Percentage Budgeting
There are two types of budget planning models that you can use:
Percentage Projections
The first is an easy method where you make a percentage projections about rising costs from one year to the next. For example, your phone costs, including monthly service fees and advertising, should be expected to increase by five percent or so each year, assuming your ads remain the same size, and you do not install additional phone services.
Advertising and promotion costs fit into this same category, called variable expenses. A fixed expense, like office or facility rent, should remain the same until the end of your rental agreement, when you can expect a rent increase. You can also assign a fixed increase for disaster preparation, using the figures recorded in your business plan and increasing them accordingly to accrue an amount that will cover the costs of rebuilding, should disaster occur.
Zero-based Budgeting
Zero-based budgeting operates on a different principal. In this system, you start at an selected point for a particular category of expenses and take last year’s total expenses as the place you want to begin. For example, say your advertising costs ran $25,000 last year. Zero-based budgeting forces you to review all of last year’s expenses related to advertising, to see where expenses could be cut, and mistakes made last year that you want to avoid this year.

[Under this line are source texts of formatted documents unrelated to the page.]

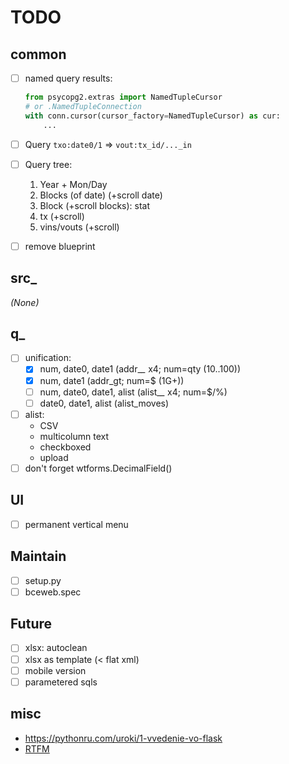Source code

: # TODO

## common
- [ ] named query results:

   ```python
   from psycopg2.extras import NamedTupleCursor
   # or .NamedTupleConnection
   with conn.cursor(cursor_factory=NamedTupleCursor) as cur:
       ...
   ```

- [ ] Query `txo:date0/1` &rArr; `vout:tx_id/..._in`
- [ ] Query tree:
  1. Year + Mon/Day
  1. Blocks (of date) (+scroll date)
  1. Block (+scroll blocks): stat
  1. tx (+scroll)
  1. vins/vouts (+scroll)
- [ ] remove blueprint

## src_
*(None)*

## q_
- [ ] unification:
  - [x] num, date0, date1 (addr_*_* x4; num=qty (10..100))
  - [x] num, date1 (addr_gt; num=$ (1G+))
  - [ ] num, date0, date1, alist (alist_*_* x4; num=$/%)
  - [ ] date0, date1, alist (alist_moves)
- [ ] alist:
  - CSV
  - multicolumn text
  - checkboxed
  - upload
- [ ] don't forget wtforms.DecimalField()

## UI
- [ ] permanent vertical menu

## Maintain
- [ ] setup.py
- [ ] bceweb.spec

## Future
- [ ] xlsx: autoclean
- [ ] xlsx as template (&lt; flat xml)
- [ ] mobile version
- [ ] parametered sqls

## misc
- https://pythonru.com/uroki/1-vvedenie-vo-flask
- [RTFM](https://jinja.palletsprojects.com/en/3.0.x/templates/)
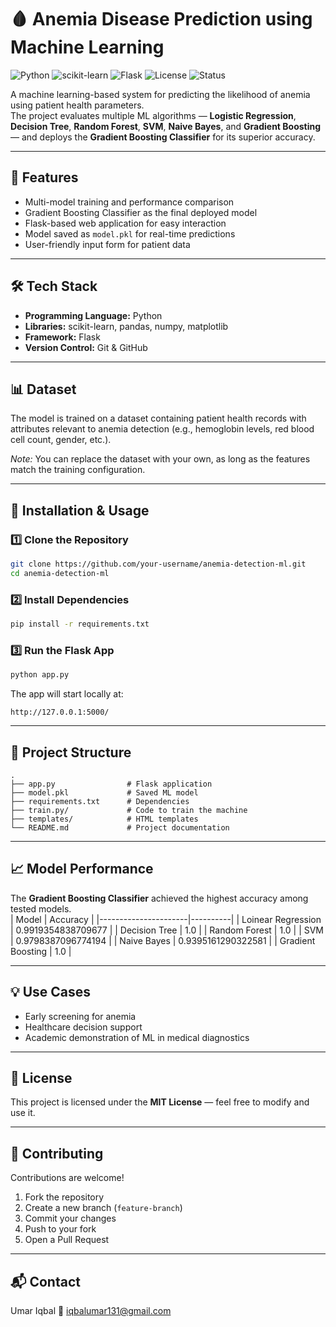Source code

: # 🩸 Anemia Disease Prediction using Machine Learning

![Python](https://img.shields.io/badge/Python-3.8%2B-blue)
![scikit-learn](https://img.shields.io/badge/scikit--learn-ML-orange)
![Flask](https://img.shields.io/badge/Flask-web--framework-lightgrey)
![License](https://img.shields.io/badge/License-MIT-green)
![Status](https://img.shields.io/badge/Status-Active-success)

A machine learning-based system for predicting the likelihood of anemia using patient health parameters.  
The project evaluates multiple ML algorithms — **Logistic Regression**, **Decision Tree**, **Random Forest**, **SVM**, **Naive Bayes**, and **Gradient Boosting** — and deploys the **Gradient Boosting Classifier** for its superior accuracy.

---

## 📌 Features
- Multi-model training and performance comparison
- Gradient Boosting Classifier as the final deployed model
- Flask-based web application for easy interaction
- Model saved as `model.pkl` for real-time predictions
- User-friendly input form for patient data

---

## 🛠 Tech Stack
- **Programming Language:** Python  
- **Libraries:** scikit-learn, pandas, numpy, matplotlib  
- **Framework:** Flask  
- **Version Control:** Git & GitHub  

---

## 📊 Dataset
The model is trained on a dataset containing patient health records with attributes relevant to anemia detection (e.g., hemoglobin levels, red blood cell count, gender, etc.).

*Note:* You can replace the dataset with your own, as long as the features match the training configuration.

---

## 🚀 Installation & Usage

### 1️⃣ Clone the Repository
```bash
git clone https://github.com/your-username/anemia-detection-ml.git
cd anemia-detection-ml
```

### 2️⃣ Install Dependencies
```bash
pip install -r requirements.txt
```

### 3️⃣ Run the Flask App
```bash
python app.py
```

The app will start locally at:  
```
http://127.0.0.1:5000/
```

---

## 📂 Project Structure
```
.
├── app.py                # Flask application
├── model.pkl             # Saved ML model
├── requirements.txt      # Dependencies
├── train.py/             # Code to train the machine 
├── templates/            # HTML templates
└── README.md             # Project documentation
```

---

## 📈 Model Performance
The **Gradient Boosting Classifier** achieved the highest accuracy among tested models.  
| Model                | Accuracy |
|----------------------|----------|
| Loinear Regression   | 0.9919354838709677 |
| Decision Tree        | 1.0                |
| Random Forest        | 1.0                |
| SVM                  | 0.9798387096774194 |
| Naive Bayes          | 0.9395161290322581 |
| Gradient Boosting    | 1.0                |



---

## 💡 Use Cases
- Early screening for anemia
- Healthcare decision support
- Academic demonstration of ML in medical diagnostics

---

## 📜 License
This project is licensed under the **MIT License** — feel free to modify and use it.

---

## 🤝 Contributing
Contributions are welcome!  
1. Fork the repository  
2. Create a new branch (`feature-branch`)  
3. Commit your changes  
4. Push to your fork  
5. Open a Pull Request  

---

## 📬 Contact
Umar Iqbal
📧 iqbalumar131@gmail.com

Instead of increasing your expenses by a flat percentage as in the percentage budget method, you find areas of cost overruns and waste that you can eliminate. Instead of increasing your advertising expenses by 10%, you could actually decrease your costs by 5% to 10% because of this cost review process. Zero-based budgeting makes you think outside of the box.
The Biggest Mistake: Not To Budget
There are several small business owners who mistakenly think that they do not need a budget in order to effectively manage their business. Nothing could be further from the truth. Not knowing what’s happening to your cash flow is the easiest way to quickly head down the road to financial disaster. Most millionaire small business owners work with budgets for a simple reason. Talk to one and he or she will tell you that they still use a budget because a budget allows them to keep a finger to the pulse of their business.
Many small business owners also think that the only time they will need budget planning when their businesses are new. This is a mistaken assumption. Talk to a millionaire owner and he will tell you that if you can’t manage a budget to control your expenses now, it’s doubtful that you’ll be around later as a business owner but working in someone else’s business where the owner tightly managed his finances.